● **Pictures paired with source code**
┄┄┄┄┄┄┄┄┄┄┄┄┄┄┄┄┄┄┄┄

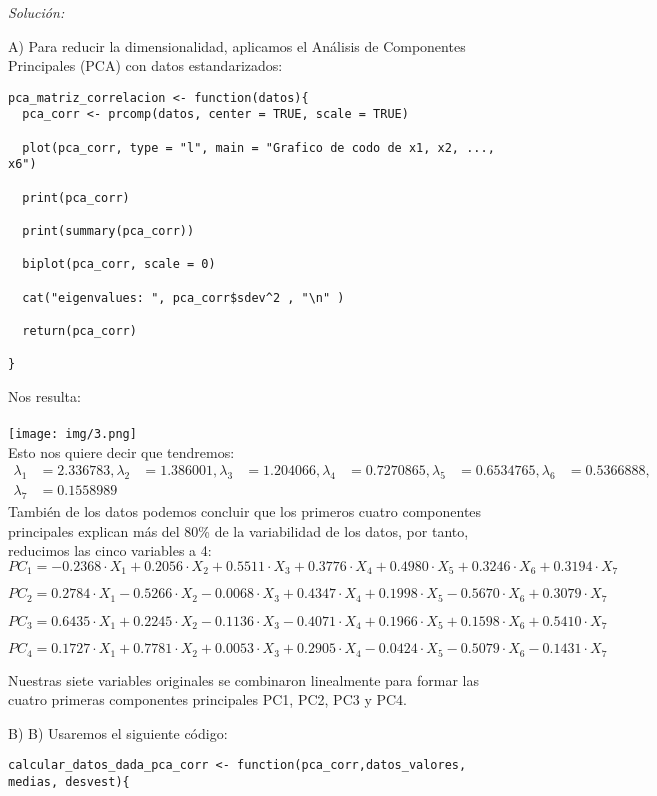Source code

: \documentclass[12pt]{article}
\newenvironment{sol}
    {\emph{Solución:}
    }
    {
    }
\begin{document}
\begin{sol}
A) Para reducir la dimensionalidad, aplicamos el Análisis de Componentes Principales (PCA) con datos estandarizados:
\begin{verbatim}
pca_matriz_correlacion <- function(datos){
  pca_corr <- prcomp(datos, center = TRUE, scale = TRUE)

  plot(pca_corr, type = "l", main = "Grafico de codo de x1, x2, ..., x6")

  print(pca_corr)

  print(summary(pca_corr))

  biplot(pca_corr, scale = 0)

  cat("eigenvalues: ", pca_corr$sdev^2 , "\n" )

  return(pca_corr)

}
\end{verbatim}
Nos resulta:\\\\
\texttt{[image: img/3.png]}\\
Esto nos quiere decir que tendremos:
\begin{align*}
\lambda_1 &= 2.336783,
\lambda_2 &= 1.386001,
\lambda_3 &= 1.204066, 
\lambda_4 &= 0.7270865, 
\lambda_5 &= 0.6534765, 
\lambda_6 &= 0.5366888, \\
\lambda_7 &= 0.1558989
\end{align*}
También de los datos podemos concluir que los primeros cuatro componentes principales explican más del 80\% de la variabilidad de los datos, por tanto, reducimos las cinco variables a 4:
\[
PC_1 = -0.2368 \cdot X_1 + 0.2056 \cdot X_2 + 0.5511 \cdot X_3 + 0.3776 \cdot X_4 + 0.4980 \cdot X_5 + 0.3246 \cdot X_6 + 0.3194 \cdot X_7
\]

\[
PC_2 = 0.2784 \cdot X_1 - 0.5266 \cdot X_2 - 0.0068 \cdot X_3 + 0.4347 \cdot X_4 + 0.1998 \cdot X_5 - 0.5670 \cdot X_6 + 0.3079 \cdot X_7
\]

\[
PC_3 = 0.6435 \cdot X_1 + 0.2245 \cdot X_2 - 0.1136 \cdot X_3 - 0.4071 \cdot X_4 + 0.1966 \cdot X_5 + 0.1598 \cdot X_6 + 0.5410 \cdot X_7
\]

\[
PC_4 = 0.1727 \cdot X_1 + 0.7781 \cdot X_2 + 0.0053 \cdot X_3 + 0.2905 \cdot X_4 - 0.0424 \cdot X_5 - 0.5079 \cdot X_6 - 0.1431 \cdot X_7
\]

Nuestras siete variables originales se combinaron linealmente para formar las cuatro primeras componentes principales PC1, PC2, PC3 y PC4.

\pagebreak

B) B) Usaremos el siguiente código: 
\begin{verbatim}
calcular_datos_dada_pca_corr <- function(pca_corr,datos_valores, medias, desvest){


\end{verbatim}
\end{sol}
\end{document}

┄┄┄┄┄┄┄┄┄┄┄┄┄┄┄┄┄┄┄┄

● **EXERCISE BRIEF**
The result should be a verbatim copy of the data, free of pictures.

● **WORKED SOLUTION**
Source code

: \documentclass[12pt]{article}
\newenvironment{sol}
    {\emph{Solución:}
    }
    {
    }
\begin{document}
\begin{sol}
A) Para reducir la dimensionalidad, aplicamos el Análisis de Componentes Principales (PCA) con datos estandarizados:
\begin{verbatim}
pca_matriz_correlacion <- function(datos){
  pca_corr <- prcomp(datos, center = TRUE, scale = TRUE)

  plot(pca_corr, type = "l", main = "Grafico de codo de x1, x2, ..., x6")

  print(pca_corr)

  print(summary(pca_corr))

  biplot(pca_corr, scale = 0)

  cat("eigenvalues: ", pca_corr$sdev^2 , "\n" )

  return(pca_corr)

}
\end{verbatim}
Nos resulta:\\\\
\texttt{[image: img/3.png]}\\
Esto nos quiere decir que tendremos:
\begin{align*}
\lambda_1 &= 2.336783,
\lambda_2 &= 1.386001,
\lambda_3 &= 1.204066, 
\lambda_4 &= 0.7270865, 
\lambda_5 &= 0.6534765, 
\lambda_6 &= 0.5366888, \\
\lambda_7 &= 0.1558989
\end{align*}
También de los datos podemos concluir que los primeros cuatro componentes principales explican más del 80\% de la variabilidad de los datos, por tanto, reducimos las cinco variables a 4:
\[
PC_1 = -0.2368 \cdot X_1 + 0.2056 \cdot X_2 + 0.5511 \cdot X_3 + 0.3776 \cdot X_4 + 0.4980 \cdot X_5 + 0.3246 \cdot X_6 + 0.3194 \cdot X_7
\]

\[
PC_2 = 0.2784 \cdot X_1 - 0.5266 \cdot X_2 - 0.0068 \cdot X_3 + 0.4347 \cdot X_4 + 0.1998 \cdot X_5 - 0.5670 \cdot X_6 + 0.3079 \cdot X_7
\]

\[
PC_3 = 0.6435 \cdot X_1 + 0.2245 \cdot X_2 - 0.1136 \cdot X_3 - 0.4071 \cdot X_4 + 0.1966 \cdot X_5 + 0.1598 \cdot X_6 + 0.5410 \cdot X_7
\]

\[
PC_4 = 0.1727 \cdot X_1 + 0.7781 \cdot X_2 + 0.0053 \cdot X_3 + 0.2905 \cdot X_4 - 0.0424 \cdot X_5 - 0.5079 \cdot X_6 - 0.1431 \cdot X_7
\]

Nuestras siete variables originales se combinaron linealmente para formar las cuatro primeras componentes principales PC1, PC2, PC3 y PC4.

\pagebreak

B) B) Usaremos el siguiente código: 
\begin{verbatim}
calcular_datos_dada_pca_corr <- function(pca_corr,datos_valores, medias, desvest){


\end{verbatim}
\end{sol}
\end{document}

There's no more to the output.